> [EXERCISE GOAL] Everything in the data below is left aside except the lines from the one containing "0\longrightarrow N_i\longrightarrow M_i\longrightarrow" through the one containing "Let $M$, $N$, $P$"; repeat those exactly.
(MATERIAL PROVIDED Opens)
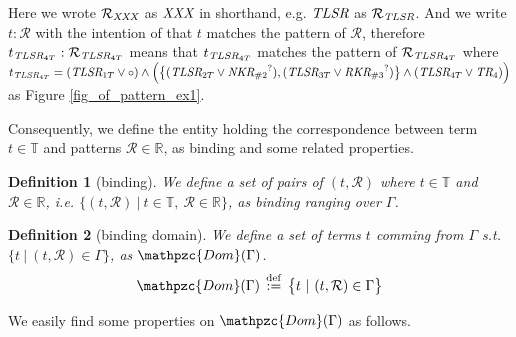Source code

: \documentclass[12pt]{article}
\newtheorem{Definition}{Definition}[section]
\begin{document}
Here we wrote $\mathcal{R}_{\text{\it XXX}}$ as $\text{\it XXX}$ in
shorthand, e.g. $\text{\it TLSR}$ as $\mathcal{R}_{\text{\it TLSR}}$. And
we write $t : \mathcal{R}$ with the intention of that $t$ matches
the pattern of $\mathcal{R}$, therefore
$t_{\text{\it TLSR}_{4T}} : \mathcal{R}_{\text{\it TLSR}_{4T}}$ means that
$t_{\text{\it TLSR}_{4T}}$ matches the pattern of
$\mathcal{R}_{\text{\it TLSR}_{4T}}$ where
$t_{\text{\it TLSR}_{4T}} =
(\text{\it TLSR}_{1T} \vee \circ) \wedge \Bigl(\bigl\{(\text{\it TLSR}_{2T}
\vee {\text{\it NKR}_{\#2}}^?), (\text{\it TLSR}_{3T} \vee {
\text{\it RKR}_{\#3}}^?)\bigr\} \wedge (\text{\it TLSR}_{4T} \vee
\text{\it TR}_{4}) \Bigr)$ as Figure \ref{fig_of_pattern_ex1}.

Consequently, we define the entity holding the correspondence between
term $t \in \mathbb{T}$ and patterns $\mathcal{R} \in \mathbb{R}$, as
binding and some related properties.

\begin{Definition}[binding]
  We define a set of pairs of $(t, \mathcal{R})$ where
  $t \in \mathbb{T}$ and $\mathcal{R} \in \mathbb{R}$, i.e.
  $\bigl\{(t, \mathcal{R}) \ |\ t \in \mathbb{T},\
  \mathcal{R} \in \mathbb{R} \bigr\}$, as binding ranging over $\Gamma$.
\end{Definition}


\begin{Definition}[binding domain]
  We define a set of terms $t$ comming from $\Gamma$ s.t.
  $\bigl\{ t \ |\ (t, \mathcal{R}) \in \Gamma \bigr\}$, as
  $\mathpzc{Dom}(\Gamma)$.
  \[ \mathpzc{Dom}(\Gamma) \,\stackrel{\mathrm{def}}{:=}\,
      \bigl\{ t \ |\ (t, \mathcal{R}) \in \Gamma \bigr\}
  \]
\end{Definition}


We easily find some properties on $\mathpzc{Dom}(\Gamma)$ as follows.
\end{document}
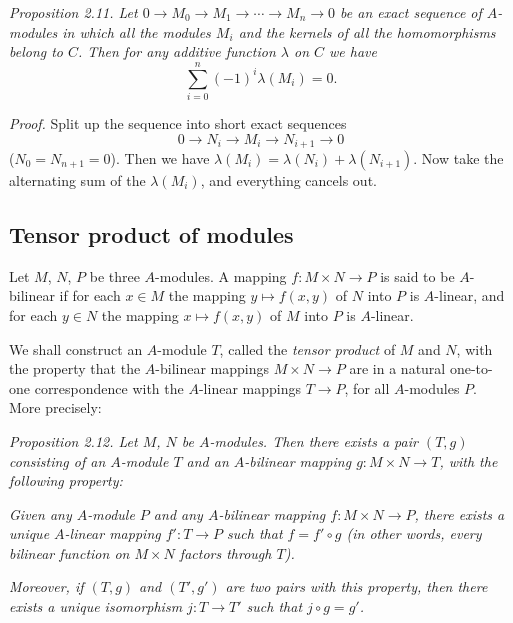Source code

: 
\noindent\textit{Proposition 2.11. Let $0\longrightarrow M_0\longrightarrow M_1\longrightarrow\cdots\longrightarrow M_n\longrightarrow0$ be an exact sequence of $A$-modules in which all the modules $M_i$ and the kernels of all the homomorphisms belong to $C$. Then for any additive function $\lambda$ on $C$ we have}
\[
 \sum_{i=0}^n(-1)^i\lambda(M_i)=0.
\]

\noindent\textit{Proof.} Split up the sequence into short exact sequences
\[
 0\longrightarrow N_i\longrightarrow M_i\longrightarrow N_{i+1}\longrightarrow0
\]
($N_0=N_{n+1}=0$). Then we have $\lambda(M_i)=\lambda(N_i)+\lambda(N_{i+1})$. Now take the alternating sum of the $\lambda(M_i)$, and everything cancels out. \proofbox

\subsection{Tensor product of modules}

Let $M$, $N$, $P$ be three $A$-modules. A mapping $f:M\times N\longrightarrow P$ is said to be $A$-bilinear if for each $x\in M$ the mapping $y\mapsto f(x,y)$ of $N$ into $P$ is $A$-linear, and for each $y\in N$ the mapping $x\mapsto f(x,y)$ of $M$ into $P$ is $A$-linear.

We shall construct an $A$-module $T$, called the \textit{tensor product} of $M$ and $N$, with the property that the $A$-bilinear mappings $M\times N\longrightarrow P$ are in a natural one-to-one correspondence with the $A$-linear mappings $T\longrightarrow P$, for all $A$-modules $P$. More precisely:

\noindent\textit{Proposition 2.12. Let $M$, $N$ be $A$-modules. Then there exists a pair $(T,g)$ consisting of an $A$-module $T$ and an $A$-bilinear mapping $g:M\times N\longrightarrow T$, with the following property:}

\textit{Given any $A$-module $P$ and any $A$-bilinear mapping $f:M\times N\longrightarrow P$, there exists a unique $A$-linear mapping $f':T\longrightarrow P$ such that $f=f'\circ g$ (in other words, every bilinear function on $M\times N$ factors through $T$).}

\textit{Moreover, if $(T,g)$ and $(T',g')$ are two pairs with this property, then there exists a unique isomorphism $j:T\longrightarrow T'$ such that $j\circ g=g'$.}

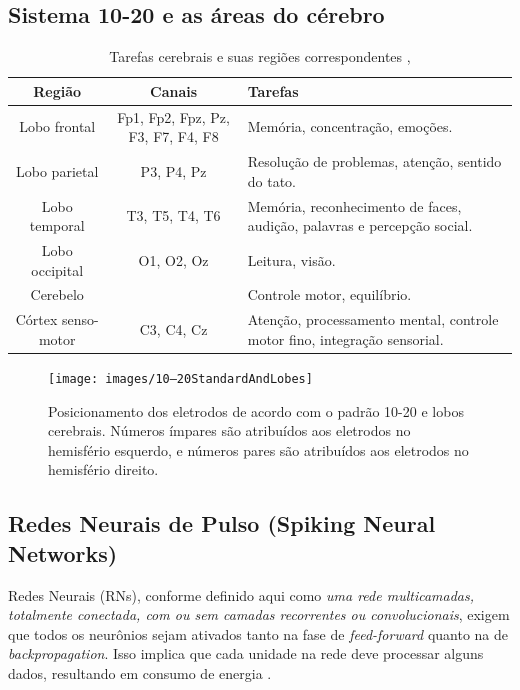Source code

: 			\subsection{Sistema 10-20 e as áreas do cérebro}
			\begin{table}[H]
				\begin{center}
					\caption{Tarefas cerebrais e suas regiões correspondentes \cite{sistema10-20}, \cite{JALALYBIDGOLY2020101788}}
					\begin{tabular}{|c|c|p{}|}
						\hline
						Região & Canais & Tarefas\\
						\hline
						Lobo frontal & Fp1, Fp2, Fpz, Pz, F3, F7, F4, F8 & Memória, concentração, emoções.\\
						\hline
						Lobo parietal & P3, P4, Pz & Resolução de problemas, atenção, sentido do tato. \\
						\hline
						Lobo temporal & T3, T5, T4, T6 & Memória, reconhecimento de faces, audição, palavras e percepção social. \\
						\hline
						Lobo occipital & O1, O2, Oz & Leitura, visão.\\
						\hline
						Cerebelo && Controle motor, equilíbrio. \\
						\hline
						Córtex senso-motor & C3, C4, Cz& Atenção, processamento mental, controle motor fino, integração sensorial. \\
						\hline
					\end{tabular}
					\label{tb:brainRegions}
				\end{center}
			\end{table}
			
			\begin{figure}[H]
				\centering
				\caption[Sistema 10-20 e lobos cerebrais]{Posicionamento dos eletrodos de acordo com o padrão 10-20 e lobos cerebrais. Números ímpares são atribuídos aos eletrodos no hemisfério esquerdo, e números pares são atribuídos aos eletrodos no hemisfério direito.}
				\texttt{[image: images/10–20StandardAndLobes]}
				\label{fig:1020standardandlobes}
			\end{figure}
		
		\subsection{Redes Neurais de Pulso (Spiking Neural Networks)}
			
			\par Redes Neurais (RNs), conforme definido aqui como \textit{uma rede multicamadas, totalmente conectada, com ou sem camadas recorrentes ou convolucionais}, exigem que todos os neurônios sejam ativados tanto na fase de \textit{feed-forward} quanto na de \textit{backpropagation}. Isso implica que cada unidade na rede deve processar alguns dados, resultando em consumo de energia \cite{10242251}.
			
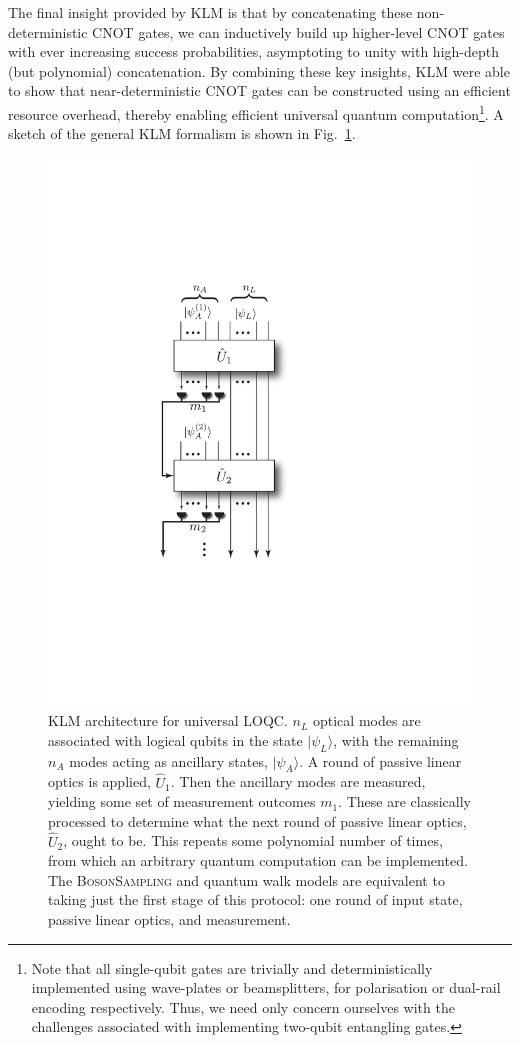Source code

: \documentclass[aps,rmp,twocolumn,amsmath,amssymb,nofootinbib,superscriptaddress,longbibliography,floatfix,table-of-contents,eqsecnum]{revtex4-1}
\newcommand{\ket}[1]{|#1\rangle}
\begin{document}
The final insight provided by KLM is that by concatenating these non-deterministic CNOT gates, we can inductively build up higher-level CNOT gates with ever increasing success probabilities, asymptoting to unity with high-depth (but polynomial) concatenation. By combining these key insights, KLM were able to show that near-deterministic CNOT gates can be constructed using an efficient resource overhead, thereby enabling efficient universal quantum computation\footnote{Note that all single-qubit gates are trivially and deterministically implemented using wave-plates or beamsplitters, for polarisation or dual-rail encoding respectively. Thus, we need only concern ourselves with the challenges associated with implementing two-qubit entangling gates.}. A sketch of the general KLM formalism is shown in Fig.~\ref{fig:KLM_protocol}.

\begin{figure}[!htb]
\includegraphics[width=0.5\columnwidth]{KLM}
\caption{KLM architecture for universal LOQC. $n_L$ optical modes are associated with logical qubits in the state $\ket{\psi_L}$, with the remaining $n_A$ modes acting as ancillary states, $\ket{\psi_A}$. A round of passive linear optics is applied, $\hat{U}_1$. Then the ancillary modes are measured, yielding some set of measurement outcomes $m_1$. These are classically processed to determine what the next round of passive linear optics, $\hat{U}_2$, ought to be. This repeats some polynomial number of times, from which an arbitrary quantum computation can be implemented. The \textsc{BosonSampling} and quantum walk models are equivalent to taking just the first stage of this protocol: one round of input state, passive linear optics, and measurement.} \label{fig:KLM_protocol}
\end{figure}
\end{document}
(MATERIAL PROVIDED Closes)
> [RESPONSE AREA]
 0\longrightarrow N_i\longrightarrow M_i\longrightarrow N_{i+1}\longrightarrow0
\]
($N_0=N_{n+1}=0$). Then we have $\lambda(M_i)=\lambda(N_i)+\lambda(N_{i+1})$. Now take the alternating sum of the $\lambda(M_i)$, and everything cancels out. \proofbox

\subsection{Tensor product of modules}

Let $M$, $N$, $P$ be three $A$-modules. A mapping $f:M\times N\longrightarrow P$ is said to be $A$-bilinear if for each $x\in M$ the mapping $y\mapsto f(x,y)$ of $N$ into $P$ is $A$-linear, and for each $y\in N$ the mapping $x\mapsto f(x,y)$ of $M$ into $P$ is $A$-linear.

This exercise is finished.